La calma
de fin de campañas // Arroz Tabasco parece cocido // Meade o Anaya, ¿declinar? // Riesgo procesal y contable
odo pareciera estar decidido en cuanto al principal cargo en contienda. Nada sustancial ha cambiado respecto de las intenciones de voto, según la gran mayoría de las encuestas disponibles. Andrés Manuel López Obrador sigue en campaña, como si él fuera el rezagado. Sus declaraciones tienen la máxima difusión y continúa fijando la agenda política. José Antonio Meade y Ricardo Anaya cumplen el ritual en segundo plano, sin generar expectativas razonables de que su suerte vaya a cambiar.

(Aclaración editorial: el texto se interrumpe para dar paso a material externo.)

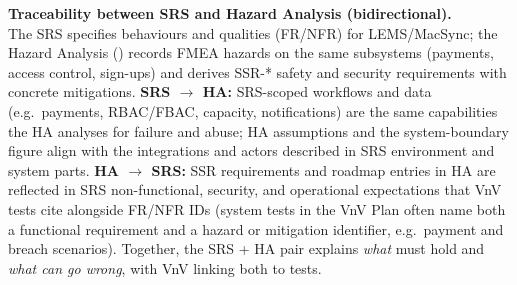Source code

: \documentclass{article}
\begin{document}
\noindent\textbf{Traceability between SRS and Hazard Analysis (bidirectional).}\\
The SRS specifies behaviours and qualities (FR/NFR) for LEMS/MacSync; the Hazard Analysis
() records FMEA hazards on the same subsystems (payments,
access control, sign-ups) and derives SSR-* safety and security requirements with concrete mitigations.
\textbf{SRS $\rightarrow$ HA:} SRS-scoped workflows and data (e.g.\ payments, RBAC/FBAC, capacity, notifications)
are the same capabilities the HA analyses for failure and abuse; HA assumptions and the system-boundary
figure align with the integrations and actors described in SRS environment and system parts.
\textbf{HA $\rightarrow$ SRS:} SSR requirements and roadmap entries in HA are reflected in SRS non-functional,
security, and operational expectations that VnV tests cite alongside FR/NFR IDs (system tests in the VnV Plan
often name both a functional requirement and a hazard or mitigation identifier, e.g.\ payment and breach scenarios).
Together, the SRS + HA pair explains \emph{what} must hold and \emph{what can go wrong}, with VnV linking both to tests.
\end{document}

Difícilmente alguien habría supuesto que a estas alturas fuera visible, en lo general, un escenario electoral tan tranquilo en cuanto a la pelea por la Presidencia de la República (no hay tal sosiego en otros campos de batalla: nunca se habían producido tantas muertes y agresiones contra aspirantes a cargos públicos). Cierto es que la compra del voto es fuerte y descarada y que la violencia está disponible como recurso de última hora, pero en el plano amplio pareciera haberse estabilizado la convicción o la aceptación de que el triunfo de López Obrador es inevitable, que este arroz presidencial ya se coció.
Sin embargo, López Obrador dijo ayer en Querétaro que le ha llegado información de que Carlos Salinas de Gortari y Diego Fernández de Cevallos (sus villanos favoritos, aunque ayer a ambos les ofreció su mano franca y la promesa de que no habrá venganzas) aún insisten en promover una candidatura única contra el abanderado de Morena. Es probable que ni así lograra el candidato superviviente alcanzar al tabasqueño. Podría resultar incluso contraproducente, a causa de las burlas de quienes vieran esa declinación (de Anaya hacia Meade o al revés) como un hecho desesperado y vergonzoso, además de insuficiente.

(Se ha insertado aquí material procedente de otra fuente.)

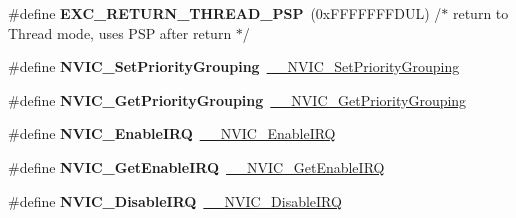 \begin{DoxyCompactItemize}
\item 
\mbox{\label{group___c_m_s_i_s___core___n_v_i_c_functions_ga9998daf0fbdf31dbc8f81cd604b58175}} 
\#define {\bfseries E\+X\+C\+\_\+\+R\+E\+T\+U\+R\+N\+\_\+\+T\+H\+R\+E\+A\+D\+\_\+\+P\+SP}~(0x\+F\+F\+F\+F\+F\+F\+F\+D\+U\+L)     /$\ast$ return to Thread mode, uses P\+S\+P after return                                $\ast$/
\item 
\mbox{\label{group___c_m_s_i_s___core___n_v_i_c_functions_ga0e798d5aec68cdd8263db86a76df788f}} 
\#define {\bfseries N\+V\+I\+C\+\_\+\+Set\+Priority\+Grouping}~\hyperlink{group___c_m_s_i_s___core___n_v_i_c_functions_gafc94dcbaee03e4746ade1f5bb9aaa56d}{\+\_\+\+\_\+\+N\+V\+I\+C\+\_\+\+Set\+Priority\+Grouping}
\item 
\mbox{\label{group___c_m_s_i_s___core___n_v_i_c_functions_ga4eeb9214f2264fc23c34ad5de2d3fa11}} 
\#define {\bfseries N\+V\+I\+C\+\_\+\+Get\+Priority\+Grouping}~\hyperlink{group___c_m_s_i_s___core___n_v_i_c_functions_ga9b894af672df4373eb637f8288845c05}{\+\_\+\+\_\+\+N\+V\+I\+C\+\_\+\+Get\+Priority\+Grouping}
\item 
\mbox{\label{group___c_m_s_i_s___core___n_v_i_c_functions_ga57b3064413dbc7459d9646020fdd8bef}} 
\#define {\bfseries N\+V\+I\+C\+\_\+\+Enable\+I\+RQ}~\hyperlink{group___c_m_s_i_s___core___n_v_i_c_functions_ga71227e1376cde11eda03fcb62f1b33ea}{\+\_\+\+\_\+\+N\+V\+I\+C\+\_\+\+Enable\+I\+RQ}
\item 
\mbox{\label{group___c_m_s_i_s___core___n_v_i_c_functions_ga857de13232ec65dd15087eaa15bc4a69}} 
\#define {\bfseries N\+V\+I\+C\+\_\+\+Get\+Enable\+I\+RQ}~\hyperlink{group___c_m_s_i_s___core___n_v_i_c_functions_gaaeb5e7cc0eaad4e2817272e7bf742083}{\+\_\+\+\_\+\+N\+V\+I\+C\+\_\+\+Get\+Enable\+I\+RQ}
\item 
\mbox{\label{group___c_m_s_i_s___core___n_v_i_c_functions_ga73b4e251f59cab4e9a5e234aac02ae57}} 
\#define {\bfseries N\+V\+I\+C\+\_\+\+Disable\+I\+RQ}~\hyperlink{group___c_m_s_i_s___core___n_v_i_c_functions_gae016e4c1986312044ee768806537d52f}{\+\_\+\+\_\+\+N\+V\+I\+C\+\_\+\+Disable\+I\+RQ}

\end{DoxyCompactItemize}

Un acuerdo político de declinación ya no tendría efectos jurídicos. Es decir, no se sumarían los votos de uno en favor del otro. Sería, en dado caso, una declinación de facto, con manejo propagandístico y mediático. Pero sí podría generar (en caso de darse ese acuerdo) confusión y eventual desaseo en el proceso de votación, el llenado de actas y su manejo y el suministro oficial de los primeros resultados, los que impactan en la percepción colectiva.
La confusión y el desaseo pueden ser ingredientes de mucha importancia si los presuntos derrotados del domingo (ya sea que vayan por separado o se hubiera producido la unificación de la que habló AMLO) optan por un fraude electoral mayúsculo o, incluso, buscan que los comicios sean anulados. Hay suficientes indicios de un fraude electoral en curso, con filas de ciudadanos recibiendo dinero en efectivo del Partido Revolucionario Institucional y con el aparato asistencial gubernamental dedicado al reparto condicionado de beneficios a grupos sociales susceptibles de manipulación electoral.
A eso hay que agregar los problemas que tiene el Instituto Nacional Electoral (INE), aunque sus directivos se esmeren, como sucede en el ámbito político, en presentar una visión positiva. Hay regiones enteras donde el crimen organizado ejerce un control aplastante (no como un ente de mando y políticas únicas; hay muchos bandos y divisiones, pero siempre tienen, todos, relación con funcionarios públicos y políticos), que pone o quita candidatos a su gusto, financia las campañas que le satisfacen y acepta o rechaza el cumplimiento de las tareas de organización electoral.
Además, el INE ha tenido que habilitar atajos para cumplir a tiempo con el conteo rápido de votos y, en esas prisas, se correrá el riesgo de errores impugnables judicialmente. Ayer se informó que el programa de resultados preliminares se tardará más de lo previsto, lo cual podría ensanchar el rango de sospechas sobre los desenlaces de la jornada electoral. Y el número de boletas a manejar y los criterios para el llenado de actas podrían causar tropiezos y errores. Así que hay razones para preguntarse si la calma
actual de las campañas puede trocarse en tempestad procesal y numérica después del cierre de las votaciones.